[Stored data entries]
- - - - -
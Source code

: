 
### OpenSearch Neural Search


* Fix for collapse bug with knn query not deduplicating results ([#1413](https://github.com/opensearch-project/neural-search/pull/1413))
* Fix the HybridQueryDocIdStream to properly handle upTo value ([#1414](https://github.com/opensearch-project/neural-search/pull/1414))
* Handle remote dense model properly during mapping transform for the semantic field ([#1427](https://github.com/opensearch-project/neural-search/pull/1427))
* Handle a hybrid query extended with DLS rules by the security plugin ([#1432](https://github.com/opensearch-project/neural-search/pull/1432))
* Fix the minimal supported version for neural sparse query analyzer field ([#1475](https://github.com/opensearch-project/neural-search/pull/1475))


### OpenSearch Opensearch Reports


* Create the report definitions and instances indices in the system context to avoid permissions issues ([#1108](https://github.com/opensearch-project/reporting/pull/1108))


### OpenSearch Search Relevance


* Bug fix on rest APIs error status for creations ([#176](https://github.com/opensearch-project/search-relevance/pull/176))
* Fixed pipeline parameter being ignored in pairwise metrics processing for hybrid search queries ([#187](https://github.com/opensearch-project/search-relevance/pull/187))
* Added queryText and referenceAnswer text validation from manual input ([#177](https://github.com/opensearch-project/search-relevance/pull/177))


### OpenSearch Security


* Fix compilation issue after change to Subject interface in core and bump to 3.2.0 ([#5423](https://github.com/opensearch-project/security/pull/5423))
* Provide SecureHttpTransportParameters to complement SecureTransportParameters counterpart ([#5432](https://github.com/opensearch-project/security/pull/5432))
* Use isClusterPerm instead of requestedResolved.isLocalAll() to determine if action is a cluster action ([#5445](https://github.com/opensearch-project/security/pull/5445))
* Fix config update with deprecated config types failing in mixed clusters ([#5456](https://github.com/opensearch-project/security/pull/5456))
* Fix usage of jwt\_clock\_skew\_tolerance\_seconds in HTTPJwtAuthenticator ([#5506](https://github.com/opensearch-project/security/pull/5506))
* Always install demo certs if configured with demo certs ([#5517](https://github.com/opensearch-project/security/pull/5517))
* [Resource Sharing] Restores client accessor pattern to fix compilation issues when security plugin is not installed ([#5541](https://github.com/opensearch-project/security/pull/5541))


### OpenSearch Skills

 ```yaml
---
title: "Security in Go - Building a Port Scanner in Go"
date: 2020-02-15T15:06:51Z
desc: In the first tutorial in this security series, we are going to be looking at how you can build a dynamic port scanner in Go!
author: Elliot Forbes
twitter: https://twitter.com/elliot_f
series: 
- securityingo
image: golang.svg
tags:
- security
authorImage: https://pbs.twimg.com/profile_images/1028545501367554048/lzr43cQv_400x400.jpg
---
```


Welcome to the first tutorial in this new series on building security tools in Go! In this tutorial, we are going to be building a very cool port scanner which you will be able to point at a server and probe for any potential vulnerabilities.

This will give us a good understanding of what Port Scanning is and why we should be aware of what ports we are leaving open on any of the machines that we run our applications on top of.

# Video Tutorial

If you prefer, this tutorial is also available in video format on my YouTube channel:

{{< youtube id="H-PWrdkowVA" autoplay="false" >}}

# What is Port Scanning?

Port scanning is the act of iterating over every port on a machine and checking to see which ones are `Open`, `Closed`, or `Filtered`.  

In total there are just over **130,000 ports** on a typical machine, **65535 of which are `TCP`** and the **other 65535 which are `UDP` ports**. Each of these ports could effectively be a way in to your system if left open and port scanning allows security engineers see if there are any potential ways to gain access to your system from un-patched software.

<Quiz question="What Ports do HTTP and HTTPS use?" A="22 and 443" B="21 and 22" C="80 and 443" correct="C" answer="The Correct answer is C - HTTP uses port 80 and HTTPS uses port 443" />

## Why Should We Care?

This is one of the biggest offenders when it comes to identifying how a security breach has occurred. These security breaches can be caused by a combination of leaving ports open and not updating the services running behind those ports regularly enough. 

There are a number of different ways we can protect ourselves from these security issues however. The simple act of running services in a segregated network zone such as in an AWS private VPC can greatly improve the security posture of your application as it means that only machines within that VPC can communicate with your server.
- - - - -
How to complete this task
Reproduce only the lines above spanning from the line containing "Use isClusterPerm instead" through the line containing "Always install demo", word for word.

Solution to the problem
* Use isClusterPerm instead of requestedResolved.isLocalAll() to determine if action is a cluster action ([#5445](https://github.com/opensearch-project/security/pull/5445))
* Fix config update with deprecated config types failing in mixed clusters ([#5456](https://github.com/opensearch-project/security/pull/5456))
* Fix usage of jwt\_clock\_skew\_tolerance\_seconds in HTTPJwtAuthenticator ([#5506](https://github.com/opensearch-project/security/pull/5506))
* Always install demo certs if configured with demo certs ([#5517](https://github.com/opensearch-project/security/pull/5517))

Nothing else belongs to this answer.